---- SOURCE RECORDS
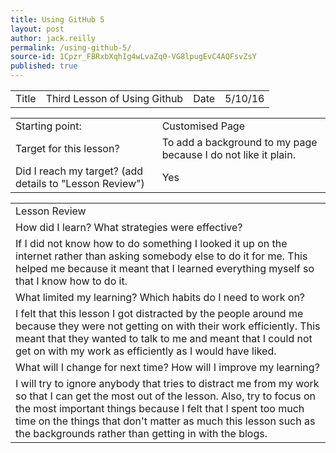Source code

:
 ```yaml
---
title: Using GitHub 5
layout: post
author: jack.reilly
permalink: /using-github-5/
source-id: 1Cpzr_FBRxbXqhIg4wLvaZq0-VG8lpugEvC4AQFsvZsY
published: true
---
```

<table>
  <tr>
    <td>Title</td>
    <td>Third Lesson of Using Github</td>
    <td>Date</td>
    <td>5/10/16</td>
  </tr>
</table>


<table>
  <tr>
    <td>Starting point:</td>
    <td>Customised Page</td>
  </tr>
  <tr>
    <td>Target for this lesson?</td>
    <td> To add a background to my page because I do not like it plain.</td>
  </tr>
  <tr>
    <td>Did I reach my target? 
(add details to "Lesson Review")</td>
    <td>Yes</td>
  </tr>
</table>


<table>
  <tr>
    <td>Lesson Review</td>
  </tr>
  <tr>
    <td>How did I learn? What strategies were effective? </td>
  </tr>
  <tr>
    <td>If I did not know how to do something I looked it up on the internet rather than asking somebody else to do it for me. This helped me because it meant that I learned everything myself so that I know how to do it.
</td>
  </tr>
  <tr>
    <td>What limited my learning? Which habits do I need to work on? </td>
  </tr>
  <tr>
    <td>I felt that this lesson I got distracted by the people around me because they were not getting on with their work efficiently. This meant that they wanted to talk to me and meant that I could not get on with my work as efficiently as I would have liked. </td>
  </tr>
  <tr>
    <td>What will I change for next time? How will I improve my learning?</td>
  </tr>
  <tr>
    <td>I will try to ignore anybody that tries to distract me from my work so that I can get the most out of the lesson. Also, try to focus on the most important things because I felt that I spent too much time on the things that don't matter as much this lesson such as the backgrounds rather than getting in with the blogs.</td>
  </tr>
</table>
--------
Write out every line of the entries that holds the word "meant".

    <td>If I did not know how to do something I looked it up on the internet rather than asking somebody else to do it for me. This helped me because it meant that I learned everything myself so that I know how to do it.
    <td>I felt that this lesson I got distracted by the people around me because they were not getting on with their work efficiently. This meant that they wanted to talk to me and meant that I could not get on with my work as efficiently as I would have liked. </td>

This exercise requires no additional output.